Nei casi in cui solo una macchia fluorescente è stata trattenuta nella lamella finale, un singolo centriolo è stato visualizzato nel tomogramma corrispondente. La precisione della fluorescenza basata sul millimilling è limitata dagli approcci di registrazione, che soffrono molto di risoluzione limitata dalla diffrazione, disadattamento dell'indice di rifrazione e anche del movimento indotto dalla fresatura. La microscopia ottica simultanea e la fresatura FIB eliminano gli errori di registrazione utilizzando invece il feedback in tempo reale della microscopia a fluorescenza per guidare il processo di fresatura.

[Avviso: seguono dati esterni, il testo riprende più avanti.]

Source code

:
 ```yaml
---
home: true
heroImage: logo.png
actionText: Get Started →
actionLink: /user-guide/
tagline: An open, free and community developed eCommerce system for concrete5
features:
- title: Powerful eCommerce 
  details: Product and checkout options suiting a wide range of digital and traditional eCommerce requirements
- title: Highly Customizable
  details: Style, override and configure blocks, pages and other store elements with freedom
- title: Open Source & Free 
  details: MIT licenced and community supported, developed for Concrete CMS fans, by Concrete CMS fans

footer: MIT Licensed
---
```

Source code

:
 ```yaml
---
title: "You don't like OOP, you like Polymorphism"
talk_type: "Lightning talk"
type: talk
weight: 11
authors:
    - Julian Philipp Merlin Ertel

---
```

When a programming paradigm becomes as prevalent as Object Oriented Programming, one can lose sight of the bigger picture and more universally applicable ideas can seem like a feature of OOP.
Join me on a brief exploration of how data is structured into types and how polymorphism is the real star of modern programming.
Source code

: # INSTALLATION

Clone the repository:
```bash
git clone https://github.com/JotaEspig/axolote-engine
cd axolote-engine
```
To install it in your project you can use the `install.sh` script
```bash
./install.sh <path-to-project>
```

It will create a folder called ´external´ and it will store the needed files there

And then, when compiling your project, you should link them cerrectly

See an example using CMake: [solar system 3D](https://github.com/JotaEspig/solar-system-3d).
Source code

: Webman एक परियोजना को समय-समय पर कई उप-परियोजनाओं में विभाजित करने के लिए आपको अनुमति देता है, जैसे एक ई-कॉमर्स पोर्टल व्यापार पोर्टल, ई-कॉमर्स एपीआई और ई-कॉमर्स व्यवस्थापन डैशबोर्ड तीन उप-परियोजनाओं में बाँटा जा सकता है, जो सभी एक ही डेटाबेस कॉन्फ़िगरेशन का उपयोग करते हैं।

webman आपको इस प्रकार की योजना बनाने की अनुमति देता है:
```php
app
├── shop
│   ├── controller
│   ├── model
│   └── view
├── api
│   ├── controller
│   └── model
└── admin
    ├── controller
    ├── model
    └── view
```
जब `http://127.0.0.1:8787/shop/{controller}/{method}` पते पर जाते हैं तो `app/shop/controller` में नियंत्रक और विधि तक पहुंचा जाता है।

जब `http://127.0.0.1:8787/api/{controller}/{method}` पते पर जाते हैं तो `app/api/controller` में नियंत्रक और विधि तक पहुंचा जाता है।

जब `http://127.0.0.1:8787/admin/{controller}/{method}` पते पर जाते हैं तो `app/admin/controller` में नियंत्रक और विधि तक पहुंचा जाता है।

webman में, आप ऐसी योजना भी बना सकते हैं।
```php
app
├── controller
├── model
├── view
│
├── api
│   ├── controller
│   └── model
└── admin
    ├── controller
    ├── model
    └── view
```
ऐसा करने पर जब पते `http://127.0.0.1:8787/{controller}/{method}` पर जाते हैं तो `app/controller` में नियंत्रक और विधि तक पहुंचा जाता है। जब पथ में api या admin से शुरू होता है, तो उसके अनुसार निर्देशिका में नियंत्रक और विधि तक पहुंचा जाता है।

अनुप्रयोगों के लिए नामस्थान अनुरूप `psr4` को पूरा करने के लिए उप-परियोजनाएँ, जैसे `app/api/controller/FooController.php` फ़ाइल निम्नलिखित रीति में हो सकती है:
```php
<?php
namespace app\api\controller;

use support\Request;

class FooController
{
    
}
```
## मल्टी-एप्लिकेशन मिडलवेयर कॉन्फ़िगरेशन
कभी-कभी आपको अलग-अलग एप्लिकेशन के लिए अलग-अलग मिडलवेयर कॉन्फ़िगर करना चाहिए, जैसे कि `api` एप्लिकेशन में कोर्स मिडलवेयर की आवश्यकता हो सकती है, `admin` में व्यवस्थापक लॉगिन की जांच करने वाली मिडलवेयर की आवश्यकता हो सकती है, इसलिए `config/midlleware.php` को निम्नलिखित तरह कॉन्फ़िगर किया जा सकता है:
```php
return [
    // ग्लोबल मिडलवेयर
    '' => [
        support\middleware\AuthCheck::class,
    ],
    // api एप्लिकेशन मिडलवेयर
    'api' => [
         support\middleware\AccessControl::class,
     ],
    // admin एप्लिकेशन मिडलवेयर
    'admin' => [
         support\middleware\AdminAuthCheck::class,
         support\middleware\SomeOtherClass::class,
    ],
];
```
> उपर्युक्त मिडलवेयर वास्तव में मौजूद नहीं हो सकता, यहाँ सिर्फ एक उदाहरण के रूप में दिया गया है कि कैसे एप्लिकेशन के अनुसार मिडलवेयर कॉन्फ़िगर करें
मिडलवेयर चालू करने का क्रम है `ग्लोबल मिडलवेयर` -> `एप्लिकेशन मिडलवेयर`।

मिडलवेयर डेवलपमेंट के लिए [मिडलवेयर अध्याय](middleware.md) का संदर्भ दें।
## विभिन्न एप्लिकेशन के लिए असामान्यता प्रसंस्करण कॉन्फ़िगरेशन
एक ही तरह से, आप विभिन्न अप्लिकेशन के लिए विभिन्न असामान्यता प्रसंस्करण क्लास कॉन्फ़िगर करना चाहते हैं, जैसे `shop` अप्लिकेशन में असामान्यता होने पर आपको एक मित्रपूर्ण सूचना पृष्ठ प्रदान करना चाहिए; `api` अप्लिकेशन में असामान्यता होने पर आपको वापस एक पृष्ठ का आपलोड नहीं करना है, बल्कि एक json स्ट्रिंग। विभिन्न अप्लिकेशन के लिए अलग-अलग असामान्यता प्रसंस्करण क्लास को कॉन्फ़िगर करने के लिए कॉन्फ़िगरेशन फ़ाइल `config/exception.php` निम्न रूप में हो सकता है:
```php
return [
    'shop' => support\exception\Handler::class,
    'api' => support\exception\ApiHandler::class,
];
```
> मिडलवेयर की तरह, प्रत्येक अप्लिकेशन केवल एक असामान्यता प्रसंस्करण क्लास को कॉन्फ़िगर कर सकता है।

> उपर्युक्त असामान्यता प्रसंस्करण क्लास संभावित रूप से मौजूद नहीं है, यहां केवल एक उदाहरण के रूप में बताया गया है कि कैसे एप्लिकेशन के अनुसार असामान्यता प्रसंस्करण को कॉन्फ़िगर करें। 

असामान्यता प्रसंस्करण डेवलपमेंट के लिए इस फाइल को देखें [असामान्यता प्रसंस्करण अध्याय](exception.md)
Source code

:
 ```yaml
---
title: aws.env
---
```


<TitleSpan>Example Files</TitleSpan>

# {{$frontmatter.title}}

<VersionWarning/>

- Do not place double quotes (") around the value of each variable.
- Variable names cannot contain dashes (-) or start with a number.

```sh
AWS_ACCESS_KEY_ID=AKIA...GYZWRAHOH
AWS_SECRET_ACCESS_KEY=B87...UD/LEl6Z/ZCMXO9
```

Questo evita errori dovuti al limite di diffrazione e all'inadeguamento dell'indice di rifrazione, permettendo una fresatura precisa che preserva le strutture marcate fluorescenti per la crioelettronica tomografia all'interno della lamella finale. La nostra ricerca permette di individuare strutture cellulari che prima erano difficili da visualizzare direttamente tramite crioET, facendo luce sui meccanismi molecolari dietro un ampio spettro di macchine micromolecolari chiave.
Questo flusso di lavoro consente la produzione di lamelle criogenomiche che mirano a strutture biologiche fluorescentemente marcate, piccole e rare. L'integrazione della microscopia a fluorescenza, della fresatura a fascio ionico focalizzato e della microscopia elettronica a scansione in una singola posizione focale consente l'immaginazione e la fresatura simultanee.